A pirâmide da renda, do emprego e da educação

Segundo a PNAD, com dados organizados pelo IPEA, 24,8% da população estava em condição de pobreza monetária e 6,6% em extrema pobreza em 2019 – números que eram menores em 2014: 22,8% e 4,5%, respectivamente. O percentual de pessoas pretas ou pardas mais que duplica em comparação com pessoas brancas no indicador de pobreza, e é 2,6 vezes maior na extrema pobreza. Um estudo de 2021 do Centro de Pesquisa em Macroeconomia das Desigualdades (MADE/ USP) observou esses indicativos em diferentes fases do Auxílio Emergencial, e em todos os cenários, mulheres negras são as que mais sofrem com a pobreza e a extrema pobreza – na fase em que o benefício foi suspenso, de janeiro a março de 2021, 41% delas estava em situação de pobreza, e 14,6% em extrema pobreza.

“O desemprego e a fome aumentaram.
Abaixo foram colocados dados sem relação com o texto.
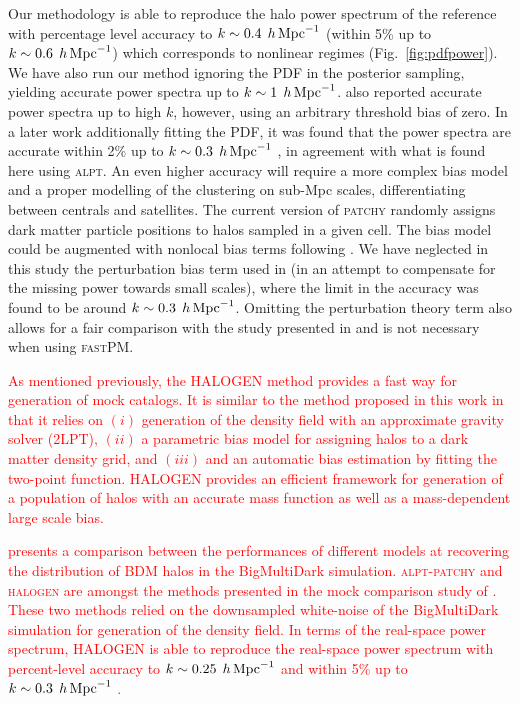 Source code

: \documentclass[english,usenatbib]{mn2e}
\newcommand{\tod}[1]{{\textcolor{red}{ #1}}}
\newcommand{\hperm}{\,h\,{\rm Mpc}^{-1}}
\begin{document}
Our methodology is able to reproduce the halo power spectrum of the reference with percentage level accuracy to $k \sim 0.4 \; \hperm$ (within 5\% up to $k \sim 0.6 \; \hperm$) which corresponds to  nonlinear regimes (Fig.~\ref{fig:pdfpower}). We have also run our method ignoring the PDF in the posterior sampling, yielding accurate power spectra up to $k\sim 1 \; \hperm$. \citet[][]{kitaura2014} also reported accurate power spectra up to high $k$, however, using an arbitrary threshold bias of zero. In a later work additionally fitting the PDF, it was found that the power spectra are accurate within 2\% up to $k\sim 0.3 \; \hperm$ \citep[][]{kitaura2015}, in agreement with what is found here using \textsc{alpt}. 
An even higher accuracy will require a more  complex bias model and a proper modelling of the clustering on sub-Mpc scales, differentiating between centrals and satellites. The current version of \textsc{patchy} randomly assigns dark matter particle positions to halos sampled in a given cell.
The bias model could be augmented with nonlocal bias terms following \citet[][]{mcdonald2009}. We have neglected in this study the perturbation bias term used in \citet{kitaura2016} (in an attempt to compensate for the missing power towards small scales), where the limit in the accuracy was found to be around $k\sim 0.3 \; \hperm$. Omitting the perturbation theory term also allows for a fair comparison with the study presented in \citet[][]{kitaura2015} and is not necessary when using \textsc{fastPM}. 

\tod{As mentioned previously, the \textsc{HALOGEN} \citealt{halogen} method provides a fast way for generation of mock catalogs. It is similar to the method proposed in this work in that it relies on $(i)$ generation of the density field with an approximate gravity solver (2LPT), $(ii)$ a parametric bias model for assigning halos to a dark matter density grid, and $(iii)$ and an automatic bias estimation by fitting the two-point function. \textsc{HALOGEN} provides an efficient framework for generation of a population of halos with an accurate mass function as well as a mass-dependent large scale bias.}

\tod{\citet{chuang2015} presents a comparison between the performances of different models at recovering the distribution of BDM halos in the BigMultiDark simulation. \textsc{alpt-patchy} and \textsc{halogen} are amongst the methods presented in the mock comparison study of \citet{chuang2015}. These two methods relied on the downsampled white-noise of the BigMultiDark simulation for generation of the density field. In terms of the real-space power spectrum, \textsc{HALOGEN} is able to reproduce the real-space power spectrum with percent-level accuracy to $k \sim 0.25 \; \hperm$  and within 5\% up to $k \sim 0.3 \; \hperm$ \citep[see real-space lines in the lower panels in Fig.~11 of][]{chuang2015}.}
\end{document}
Estamos na Zona da Mata mineira, com maioria da população negra. A maior parte das famílias impactadas é formada por pessoas negras. São muitas mães solo com três ou quatro filhos, que vivem com auxílio do município. Muita coisa está suspensa. Há acúmulo do trabalho doméstico, especialmente com a suspensão das aulas das crianças. O trabalho dobrou”, pontua uma representante de organização social rural da Zona da Mata mineira.

A desigualdade se consolida pelas diferenças de renda: o rendimento principal dos homens brancos é 129% maior que o de mulheres pretas ou pardas, segundo o IBGE. O Boletim Mulheres no Mercado de Trabalho, da Faculdade de Campinas, constatou que, na pandemia, mulheres negras tiveram um rendimento médio 2,23 vezes menor que o de homens brancos, ou o equivalente a 64,5% do rendimento médio no Brasil. E é preciso levar em conta o trabalho sem remuneração. Antes da pandemia, mulheres negras dedicaram 22 horas semanais a cuidados de pessoas e/ou afazeres domésticos, enquanto homens da cor branca usaram 10,9 horas da semana para essas atividades – os dados são da PNAD-C.

Para além da renda: moradia inadequada e fome

Acesso a renda, a emprego e a educação certamente determinam ou não a situação de pobreza. No entanto, o relatório aponta outros aspectos, como o acesso aos serviços públicos e a moradia. Segundo a PNAD-C de 2019, 26,5% de pessoas pretas ou pardas moram de maneira inadequada – seja com ausência de banheiro exclusivo na residência, pessoas em excesso no mesmo espaço ou ausência de documentos que comprovem a propriedade. O percentual é o dobro do que ocorre com pessoas brancas.

As pesquisas realizadas no Brasil sobre segurança alimentar, como a divulgada este ano pela Rede PENSSAN em parceria com ActionAid, apontam na mesma direção. Pessoas pretas e pardas encontram-se, muito mais acentuadamente, em insegurança alimentar moderada e grave. “A fome tem cara preta de mulher, e isso na continuidade de uma condição de vulnerabilidade que remonta à escravidão e que ainda não foi corrigida, nem pela abolição, nem agora. As mulheres negras são aquelas em maior vulnerabilidade”, afirma Viviana Santiago, do Grupo de Trabalho da Sociedade Civil para a Agenda 2030.

Diante do cenário tão crítico, a diretora de Políticas e Programas da ActionAid reforça:

“Há muito o que se fazer. Temos potência e devemos usá-la para a rápida reconstrução do tecido social, profundamente impactado pelas sucessivas violências a que estamos expostas. As mulheres, estas mesmas que são as mais impactadas, serão, sem dúvida, a solução para a virada: somos potência e resistência, e temos visto isso no dia a dia do trabalho da ActionAid”.